During pregnancy, medicines pass to the baby through the placenta or through the amniotic fluid. The amount of the drug that the child will receive through the placenta is directly proportional to the dose that the mother takes. But the ability of drugs to cross the placental barrier is different, and one of the treatment strategies during pregnancy is the selection of drugs with the least ability to transfer to the fetus. For example, in an experiment with 38 pregnant women who were taking SSRIs, the concentration of antidepressants and metabolites in umbilical cord assays was 87%. Plasma level - from 0.29up to 0.89. Sertalizin (Zoloft) and paroxetine (Paxil) had the lowest penetration, while citalopram (Celexa) and fluoxetine (Prozac) had the highest penetration (Data from Hendrick, 2003).

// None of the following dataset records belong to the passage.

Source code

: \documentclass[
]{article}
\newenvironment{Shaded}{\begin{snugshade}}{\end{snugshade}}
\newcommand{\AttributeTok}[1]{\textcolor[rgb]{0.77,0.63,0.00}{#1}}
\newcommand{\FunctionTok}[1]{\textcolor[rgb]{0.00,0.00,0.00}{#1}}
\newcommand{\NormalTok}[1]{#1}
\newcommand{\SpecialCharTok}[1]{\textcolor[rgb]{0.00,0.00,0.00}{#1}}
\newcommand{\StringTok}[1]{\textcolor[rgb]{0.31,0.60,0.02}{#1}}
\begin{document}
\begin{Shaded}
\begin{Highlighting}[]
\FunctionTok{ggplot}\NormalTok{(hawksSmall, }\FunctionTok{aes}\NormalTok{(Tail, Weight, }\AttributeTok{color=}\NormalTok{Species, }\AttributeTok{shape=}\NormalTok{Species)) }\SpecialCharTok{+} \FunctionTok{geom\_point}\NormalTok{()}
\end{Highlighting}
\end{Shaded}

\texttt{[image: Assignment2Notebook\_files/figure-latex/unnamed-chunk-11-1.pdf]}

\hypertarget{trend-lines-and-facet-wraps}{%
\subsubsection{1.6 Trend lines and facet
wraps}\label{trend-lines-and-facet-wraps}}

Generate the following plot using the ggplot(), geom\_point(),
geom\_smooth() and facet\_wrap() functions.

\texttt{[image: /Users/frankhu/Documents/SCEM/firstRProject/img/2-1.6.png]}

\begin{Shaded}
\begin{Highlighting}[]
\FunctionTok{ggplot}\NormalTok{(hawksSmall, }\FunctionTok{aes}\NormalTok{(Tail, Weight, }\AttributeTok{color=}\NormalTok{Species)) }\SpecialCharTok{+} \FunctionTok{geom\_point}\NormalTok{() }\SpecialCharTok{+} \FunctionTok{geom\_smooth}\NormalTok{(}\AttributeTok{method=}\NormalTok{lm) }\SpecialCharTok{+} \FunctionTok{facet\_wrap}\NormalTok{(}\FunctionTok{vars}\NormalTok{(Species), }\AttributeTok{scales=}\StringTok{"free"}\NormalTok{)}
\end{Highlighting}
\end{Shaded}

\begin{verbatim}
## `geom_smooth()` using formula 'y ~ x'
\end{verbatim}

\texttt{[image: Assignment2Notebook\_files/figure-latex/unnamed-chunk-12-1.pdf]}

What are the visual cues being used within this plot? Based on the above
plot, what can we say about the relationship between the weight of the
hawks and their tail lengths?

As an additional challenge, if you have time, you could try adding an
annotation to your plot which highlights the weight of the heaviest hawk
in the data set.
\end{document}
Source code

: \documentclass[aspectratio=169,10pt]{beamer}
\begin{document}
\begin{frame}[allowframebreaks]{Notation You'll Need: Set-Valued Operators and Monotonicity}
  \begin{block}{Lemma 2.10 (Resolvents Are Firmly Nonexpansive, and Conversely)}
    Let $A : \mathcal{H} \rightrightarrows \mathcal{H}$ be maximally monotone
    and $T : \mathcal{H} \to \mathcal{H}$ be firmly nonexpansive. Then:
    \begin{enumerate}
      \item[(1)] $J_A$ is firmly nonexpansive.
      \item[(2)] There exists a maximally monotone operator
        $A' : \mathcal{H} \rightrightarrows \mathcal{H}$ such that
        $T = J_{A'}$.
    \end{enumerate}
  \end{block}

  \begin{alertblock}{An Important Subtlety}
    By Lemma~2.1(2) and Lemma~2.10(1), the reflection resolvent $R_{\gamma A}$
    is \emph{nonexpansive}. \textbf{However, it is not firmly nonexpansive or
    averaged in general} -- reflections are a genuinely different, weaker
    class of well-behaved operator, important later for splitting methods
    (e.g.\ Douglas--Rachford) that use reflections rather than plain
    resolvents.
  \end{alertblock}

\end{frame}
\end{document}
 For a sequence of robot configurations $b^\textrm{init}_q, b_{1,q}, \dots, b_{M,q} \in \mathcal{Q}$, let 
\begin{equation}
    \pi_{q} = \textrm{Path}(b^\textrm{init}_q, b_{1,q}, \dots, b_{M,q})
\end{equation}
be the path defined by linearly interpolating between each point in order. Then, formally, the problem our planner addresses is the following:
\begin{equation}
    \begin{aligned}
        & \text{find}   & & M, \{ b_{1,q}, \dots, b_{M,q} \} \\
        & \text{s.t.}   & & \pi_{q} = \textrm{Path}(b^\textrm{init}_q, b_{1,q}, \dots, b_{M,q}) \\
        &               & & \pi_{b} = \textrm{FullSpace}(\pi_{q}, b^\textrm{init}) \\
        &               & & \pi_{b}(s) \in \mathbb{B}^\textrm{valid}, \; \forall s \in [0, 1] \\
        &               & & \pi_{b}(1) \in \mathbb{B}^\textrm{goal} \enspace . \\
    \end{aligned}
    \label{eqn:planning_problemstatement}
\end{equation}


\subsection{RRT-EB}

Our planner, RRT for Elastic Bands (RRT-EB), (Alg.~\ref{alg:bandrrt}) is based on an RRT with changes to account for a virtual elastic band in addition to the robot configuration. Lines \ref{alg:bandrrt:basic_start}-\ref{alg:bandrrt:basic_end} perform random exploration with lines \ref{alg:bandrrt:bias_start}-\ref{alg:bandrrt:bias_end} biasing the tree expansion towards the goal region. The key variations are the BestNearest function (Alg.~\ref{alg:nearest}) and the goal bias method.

Regarding the ability of SSRIs to cause birth defects when taken during pregnancy, the Sloane Center for the Study of Birth Defect Epidemiology recently confirmed that the overall risk of having a baby using SSRIs is only 0.2% (Louik et al., 2007). They noted an increased risk of three birth defects with SSRIs in the first trimester of pregnancy: umbilical hernia and septal defects with sertraline, and right ventricular heart disease with paroxetine. But only 2% to 5% of all children born with these defects were exposed to SSRIs in utero. nine0003
Taking drugs in the third trimester may lead to discontinuation syndrome (withdrawal*) in newborns due to the withdrawal of SSRIs. The withdrawal syndrome includes acrocyanosis, apnea, temperature instability, irritability (Oberlander et al., 2004). Fortunately, these symptoms are usually mild, limited, and manageable with supportive infant care. Serious symptoms are rare, and there has not been a single reported case of neonatal death associated with intrauterine use of SSRIs. Withdrawal can be stressful for mother and baby, but symptoms are usually limited to 24-48 hours and do not require special treatment. nine0003
Exposure through breast milk
Antidepressants can pass to the baby through breast milk, but in much smaller amounts than in utero. Some drugs are more compatible with breastfeeding, while others pass into milk in higher concentrations.
A recent meta-analysis of 67 studies on the level of antidepressants given to a child with milk systematized 337 experimental cases, where 238 children were studied (Weissman et al., 2004). The study included 15 antidepressants. nine0003
Traces of all drugs were found in breast milk. Fluoxetine has been found in children at the highest concentration. The content of citalopram was also found to be quite high. Only one child in the various studies had an elevated paroxetine level and this child had previously been exposed to the drug in utero. All other infants had zero levels of paroxetine, including three other infants treated with paroxetine in utero.